I'm just looking to identify any Gematria involved. I wouldn't put it past Jim to work some Jewish Numerology into the thread.
10/19 = JS?
Last edited by Oo Bop Sh'bam (2011-10-23 13:42:42)
For Modernism, I suppose, think 'democratization' - a point the American 'Trads' and 'Preps' never seem to grasp.
All that Dacron, Orlon and what have you...
Yeah it goes deep, and sometimes you think, what's the point in holding on, it didn't obviously answer all the questions we have. But there is ultimately something at the root. Does it look good? how can it look better? Pretty vacuous, but when you receive joy through something, then maybe it is worth pursuing it.
I don't get hung up on a button down or a dart in a jacket, if someone want's to look on me and say he isn't Ivy, it isn't a big problem, but I know why those things are important, but I'm not going to govern myself by other people's terms, even if I on the whole agree to them. Clothes should have one rule, does it look good? I personally feel many other styles look good, and I'd prefer to be the sum of my influences that a slave to a rule. Of course that doesn't mean I look better for it, it just means I'm always looking for my own voice.
Last edited by Oo Bop Sh'bam (2011-10-23 13:55:22)
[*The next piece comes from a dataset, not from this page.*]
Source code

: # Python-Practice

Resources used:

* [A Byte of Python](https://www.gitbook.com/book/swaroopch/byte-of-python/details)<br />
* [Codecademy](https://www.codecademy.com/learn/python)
Pleasure, certainly - and then it becomes a second skin. You can almost close your eyes as you pull a clean shirt from its hanger. You're already working out colour co-ordination. A quick glance in the mirror and away you go.
The prime example is when Jim said a break should be governed by a trousers width. He hit the nail on the head when it comes to rules. What's important, no break or the trousers looking right? I have to dress people everyday, and the rule is what works on them is what works, it is nothing pre-determined by a rule. If you look at life that way, you'll never see anything as it is.
Not that it matters, but I think we're talking slightly at cross purposes here. My days of the 'Ivy break' are just about done with (while we're on the subject).
I think we just got out of sync, and I started on a different point. I get what you're saying completely Andy, and this sums it up well for why we have disdain for other clothes obsessed types at the moment.
''For Modernism, I suppose, think 'democratization' - a point the American 'Trads' and 'Preps' never seem to grasp.''
I had an amusing moment during the summer of 2008, when the standard cartoon mod (parka, white socks, black lace-ups, Secret Affair etc. badges) and I passed one another in the street. The 'Modernist' (such as I am) doubtless looked very dull in his Rodex lambswool jacket and button-down.